O cenário considerado mais oneroso pela entidade é o da PEC 8/2025, de autoria da deputada Erika Hilton. A proposta estabelece a redução imediata da jornada para 36 horas semanais, com impacto estimado em R$ 48,4 bilhões e necessidade de reposição de aproximadamente 770,3 mil servidores na administração pública municipal.

Já o Projeto de Lei 1.838/2026, encaminhado pelo Poder Executivo e voltado exclusivamente aos trabalhadores regidos pela Consolidação das Leis do Trabalho (CLT), apresenta impacto significativamente menor. Segundo o estudo, a medida geraria custo adicional de cerca de R$ 442 milhões e demandaria a contratação de aproximadamente 7,1 mil trabalhadores.

A CNM destaca que os municípios concentram cerca de 60% dos servidores públicos do país, o que faz com que os efeitos das mudanças recaiam principalmente sobre as administrações locais. O levantamento aponta ainda que 63% dos servidores municipais são estatutários, fator que reduz a flexibilidade para ajustes contratuais e amplia os desafios de adaptação.

De acordo com a entidade, a redução da jornada poderá afetar diretamente a oferta de serviços públicos essenciais, especialmente nas áreas de saúde, educação, assistência social e administração. Entre os possíveis efeitos estão o aumento de filas, a redução da capacidade de atendimento e a necessidade de reorganização das escalas de trabalho.

A metodologia utilizada pela CNM teve como base os dados da Relação Anual de Informações Sociais (RAIS) de 2024 e simulou a reposição da força de trabalho necessária para manter o mesmo volume de horas trabalhadas após as mudanças. Em alguns cenários, os setores de saúde e educação concentram até 87% das contratações exigidas.

O estudo aponta ainda que as categorias mais impactadas seriam professores, técnicos de enfermagem, agentes comunitários de saúde, auxiliares administrativos e trabalhadores da limpeza urbana.

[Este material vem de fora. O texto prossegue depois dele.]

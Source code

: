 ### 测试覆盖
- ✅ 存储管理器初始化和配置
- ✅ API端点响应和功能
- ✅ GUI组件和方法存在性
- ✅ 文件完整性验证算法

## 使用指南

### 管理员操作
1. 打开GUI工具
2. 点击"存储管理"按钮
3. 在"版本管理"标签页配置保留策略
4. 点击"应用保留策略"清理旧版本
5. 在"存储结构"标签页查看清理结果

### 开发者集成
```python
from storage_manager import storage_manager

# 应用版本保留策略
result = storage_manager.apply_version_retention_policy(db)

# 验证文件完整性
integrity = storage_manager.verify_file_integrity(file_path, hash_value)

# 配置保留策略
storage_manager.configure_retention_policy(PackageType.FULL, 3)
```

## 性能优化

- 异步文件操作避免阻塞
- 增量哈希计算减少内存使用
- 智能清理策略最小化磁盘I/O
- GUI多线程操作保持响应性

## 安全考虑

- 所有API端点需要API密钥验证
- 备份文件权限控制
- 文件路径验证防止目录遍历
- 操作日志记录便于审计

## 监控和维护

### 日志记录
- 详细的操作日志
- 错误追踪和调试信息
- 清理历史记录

Embora reconheça que a redução da jornada possa trazer benefícios aos trabalhadores, como mais tempo livre e melhoria na qualidade de vida, a CNM defende cautela na implementação das mudanças. Segundo a entidade, os efeitos financeiros e operacionais seriam sentidos diretamente pela população que depende dos serviços públicos municipais.

O levantamento conclui que a adoção de jornadas inferiores a 40 horas semanais poderá gerar impactos "expressivos e exponenciais" nas finanças das prefeituras, exigindo reestruturação administrativa, ampliação de contratações e adoção de medidas como digitalização de serviços e reorganização das escalas de trabalho.

A CNM ressalta ainda que as estimativas não incluem impactos indiretos, como o repasse de custos por empresas terceirizadas contratadas pelos municípios, o que pode elevar ainda mais os efeitos financeiros das propostas.